The party's provincial leadership will appeal against the ruling. A Mail & Guardian Online report quotes Mdumiseni Ntuli, spokesperson for the provincial executive committee, who said the committee would file a notice of its intention to appeal the judgment within the next 15 days. Neither Zikalala, the first respondent in the case, nor secretary Super Zuma, respondent number two, were present at court. Instead Ntuli and ANC Youth League chairperson Kwazi Mshengu faced the media. Ntuli downplayed the effect of the judgment, saying that all the ‘comrades who have been deployed to government’ would remain there. Decisions taken by the provincial leadership would stand because they had not been challenged at court by the applicants. Dube, however, had a different view. He called for the provincial executive to immediately exit office. ‘I would like to see this (provincial executive committee) out as of today. They are unlawful,’ Dube is quoted as saying in a News24 report. He urged the ANC's national executive committee to ‘act in a justifiable, respectable way’, and do what they were supposed to do.
The central issue comes down to why the conference was held prematurely, says a TimesLIVE report. In October 2015‚ ANC secretary-general Gwede Mantashe wrote to the deeply divided province‚ warning that the conference could not go ahead. But the conference was held a month later and Senzo Mchunu and his faction were ousted by the opposing faction led by Zikalala. So why did the conference proceed despite the warning from the ANC headquarters? Up until recently‚ what Jacob Zuma wanted‚ Jacob Zuma got – particularly in his home base of KZN, notes the report. The President told the ANC national executive committee that the KZN conference should proceed early‚ effectively overruling Mantashe and other members’ concerns about the readiness and irregularities.

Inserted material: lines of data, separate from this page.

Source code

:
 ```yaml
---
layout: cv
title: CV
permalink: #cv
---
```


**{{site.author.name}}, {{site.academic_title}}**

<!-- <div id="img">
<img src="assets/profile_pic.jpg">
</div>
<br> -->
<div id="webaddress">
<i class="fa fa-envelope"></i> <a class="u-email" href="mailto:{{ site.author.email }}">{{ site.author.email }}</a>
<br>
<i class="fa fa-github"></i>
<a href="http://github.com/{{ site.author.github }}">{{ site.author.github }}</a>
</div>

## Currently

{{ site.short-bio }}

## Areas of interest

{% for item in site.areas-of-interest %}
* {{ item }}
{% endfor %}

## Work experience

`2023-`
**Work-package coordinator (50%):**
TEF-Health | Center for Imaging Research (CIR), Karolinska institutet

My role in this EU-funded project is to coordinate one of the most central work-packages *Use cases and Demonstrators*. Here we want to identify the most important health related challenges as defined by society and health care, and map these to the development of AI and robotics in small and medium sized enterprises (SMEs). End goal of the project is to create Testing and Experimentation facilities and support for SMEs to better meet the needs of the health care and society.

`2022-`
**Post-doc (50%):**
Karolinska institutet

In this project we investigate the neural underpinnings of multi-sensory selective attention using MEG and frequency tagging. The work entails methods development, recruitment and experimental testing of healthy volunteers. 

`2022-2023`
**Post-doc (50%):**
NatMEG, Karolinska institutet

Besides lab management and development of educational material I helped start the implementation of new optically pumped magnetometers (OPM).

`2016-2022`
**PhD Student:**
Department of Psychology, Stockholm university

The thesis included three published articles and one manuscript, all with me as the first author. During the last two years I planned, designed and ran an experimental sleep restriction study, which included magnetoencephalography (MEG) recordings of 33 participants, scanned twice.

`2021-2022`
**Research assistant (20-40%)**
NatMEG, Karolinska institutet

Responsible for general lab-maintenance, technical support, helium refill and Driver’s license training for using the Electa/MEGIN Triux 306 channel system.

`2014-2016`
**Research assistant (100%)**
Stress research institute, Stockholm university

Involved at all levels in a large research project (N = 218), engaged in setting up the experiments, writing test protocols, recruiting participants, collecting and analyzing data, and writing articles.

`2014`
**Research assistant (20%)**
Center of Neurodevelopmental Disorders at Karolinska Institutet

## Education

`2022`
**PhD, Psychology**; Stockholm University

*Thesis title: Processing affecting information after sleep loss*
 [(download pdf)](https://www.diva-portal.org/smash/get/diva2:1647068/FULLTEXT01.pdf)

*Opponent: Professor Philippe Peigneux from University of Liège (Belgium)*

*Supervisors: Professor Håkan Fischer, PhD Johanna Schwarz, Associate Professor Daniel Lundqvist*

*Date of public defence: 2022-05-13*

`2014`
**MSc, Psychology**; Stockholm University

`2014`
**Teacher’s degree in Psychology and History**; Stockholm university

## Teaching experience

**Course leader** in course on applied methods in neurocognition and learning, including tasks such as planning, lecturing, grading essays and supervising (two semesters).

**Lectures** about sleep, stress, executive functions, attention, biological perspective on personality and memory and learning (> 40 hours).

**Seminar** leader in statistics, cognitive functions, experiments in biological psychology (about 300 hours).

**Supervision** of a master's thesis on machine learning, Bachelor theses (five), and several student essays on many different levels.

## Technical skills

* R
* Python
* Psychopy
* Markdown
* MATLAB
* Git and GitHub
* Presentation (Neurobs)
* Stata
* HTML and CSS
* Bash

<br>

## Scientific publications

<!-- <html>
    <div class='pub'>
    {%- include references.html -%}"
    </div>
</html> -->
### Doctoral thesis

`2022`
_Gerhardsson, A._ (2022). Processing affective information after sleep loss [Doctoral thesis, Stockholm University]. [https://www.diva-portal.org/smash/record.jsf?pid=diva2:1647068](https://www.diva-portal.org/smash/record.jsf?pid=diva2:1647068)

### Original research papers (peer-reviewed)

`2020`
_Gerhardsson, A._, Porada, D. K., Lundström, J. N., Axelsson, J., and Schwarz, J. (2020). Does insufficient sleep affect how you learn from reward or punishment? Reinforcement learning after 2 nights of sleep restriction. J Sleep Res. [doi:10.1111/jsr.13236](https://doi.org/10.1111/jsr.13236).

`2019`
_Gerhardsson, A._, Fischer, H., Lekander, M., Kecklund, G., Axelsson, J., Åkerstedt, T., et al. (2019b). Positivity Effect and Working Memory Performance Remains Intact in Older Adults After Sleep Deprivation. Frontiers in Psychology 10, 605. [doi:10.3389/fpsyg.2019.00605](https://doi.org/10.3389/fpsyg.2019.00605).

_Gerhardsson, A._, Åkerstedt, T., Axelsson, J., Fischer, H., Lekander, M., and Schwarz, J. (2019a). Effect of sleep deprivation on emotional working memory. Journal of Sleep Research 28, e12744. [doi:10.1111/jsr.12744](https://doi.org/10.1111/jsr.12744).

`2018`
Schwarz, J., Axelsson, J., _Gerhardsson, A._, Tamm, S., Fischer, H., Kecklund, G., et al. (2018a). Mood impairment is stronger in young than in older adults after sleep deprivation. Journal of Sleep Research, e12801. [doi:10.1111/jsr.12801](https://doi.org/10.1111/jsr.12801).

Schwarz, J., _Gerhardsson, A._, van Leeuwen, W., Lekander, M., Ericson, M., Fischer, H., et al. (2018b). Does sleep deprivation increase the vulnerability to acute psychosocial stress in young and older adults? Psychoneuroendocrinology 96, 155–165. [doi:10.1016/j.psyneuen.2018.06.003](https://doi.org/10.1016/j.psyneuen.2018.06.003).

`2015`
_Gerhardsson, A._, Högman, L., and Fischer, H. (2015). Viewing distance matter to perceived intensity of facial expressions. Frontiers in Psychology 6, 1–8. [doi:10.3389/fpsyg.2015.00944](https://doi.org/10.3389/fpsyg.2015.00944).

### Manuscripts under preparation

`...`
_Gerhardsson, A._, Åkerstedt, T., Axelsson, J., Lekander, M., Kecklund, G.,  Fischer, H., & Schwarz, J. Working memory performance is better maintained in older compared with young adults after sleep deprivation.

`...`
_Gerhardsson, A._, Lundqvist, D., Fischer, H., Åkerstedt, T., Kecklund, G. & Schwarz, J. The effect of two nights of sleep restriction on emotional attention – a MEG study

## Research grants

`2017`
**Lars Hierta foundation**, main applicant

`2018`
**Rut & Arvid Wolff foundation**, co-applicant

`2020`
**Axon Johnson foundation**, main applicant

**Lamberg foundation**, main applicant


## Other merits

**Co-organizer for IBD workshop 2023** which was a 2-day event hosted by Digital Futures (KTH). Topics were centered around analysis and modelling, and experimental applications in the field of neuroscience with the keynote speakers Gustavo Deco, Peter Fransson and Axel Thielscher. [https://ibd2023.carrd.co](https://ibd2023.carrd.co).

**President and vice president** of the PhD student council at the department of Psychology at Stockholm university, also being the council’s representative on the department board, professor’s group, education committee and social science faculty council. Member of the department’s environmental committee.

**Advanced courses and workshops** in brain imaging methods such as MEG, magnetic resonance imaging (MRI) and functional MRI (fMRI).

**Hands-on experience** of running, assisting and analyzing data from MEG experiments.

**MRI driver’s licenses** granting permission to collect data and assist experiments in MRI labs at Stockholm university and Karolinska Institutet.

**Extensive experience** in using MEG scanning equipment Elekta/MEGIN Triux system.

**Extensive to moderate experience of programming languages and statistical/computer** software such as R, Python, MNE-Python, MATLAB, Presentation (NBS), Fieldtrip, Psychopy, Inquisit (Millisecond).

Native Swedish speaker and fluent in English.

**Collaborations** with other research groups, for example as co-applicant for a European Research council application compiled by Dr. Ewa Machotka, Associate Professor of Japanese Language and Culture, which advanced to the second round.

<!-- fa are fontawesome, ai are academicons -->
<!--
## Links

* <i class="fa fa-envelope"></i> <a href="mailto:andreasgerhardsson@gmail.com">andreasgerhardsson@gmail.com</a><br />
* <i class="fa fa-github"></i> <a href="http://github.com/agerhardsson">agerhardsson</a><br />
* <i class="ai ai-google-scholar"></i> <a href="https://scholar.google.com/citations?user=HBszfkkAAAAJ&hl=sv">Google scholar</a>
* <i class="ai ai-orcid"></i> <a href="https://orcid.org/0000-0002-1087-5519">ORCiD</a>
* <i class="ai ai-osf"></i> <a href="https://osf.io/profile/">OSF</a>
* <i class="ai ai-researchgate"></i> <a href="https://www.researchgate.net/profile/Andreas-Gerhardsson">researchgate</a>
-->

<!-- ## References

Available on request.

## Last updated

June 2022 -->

The ruling dealt a huge psychological blow to the faction aligned to Zuma and gives his deputy Cyril Ramaphosa’s presidential campaign a moral boost, claims a Business Day report. It says the ruling threw a big spanner in the works for the governing party as it continues preparations for its December national elective conference. KZN is the ANC’s largest and the most influential province. It is also at the centre of the Zuma camp’s push for Nkosazana Dlamini-Zuma to succeed him. The ruling suggests that the province has become effectively leaderless. The ANC says it will study the ruling and discuss its ‘political ramifications’. It will then refer it to the ANC national executive committee. Political analysts quoted in a Beeld report believe the continued litigation may make it necessary to postpone the ANC’s national elective conference scheduled for December. André Duvenhage, of the North West University, says an appeal may keep the pro-Zuma group in power with only three months to the elective conference. ‘Furthermore, the ANC’s environment is a mess. The same problems now discussed in KZN also affects some districts such as North West, the Free State, Limpopo and the Western Cape.’ Lukhona Mnguni, of the University of KZN, notes the ANC is in a predicament as the national executive committee may have to decide which provincial leaders should represent the province at the conference and whether a new provincial leadership should be elected before or after the December conference.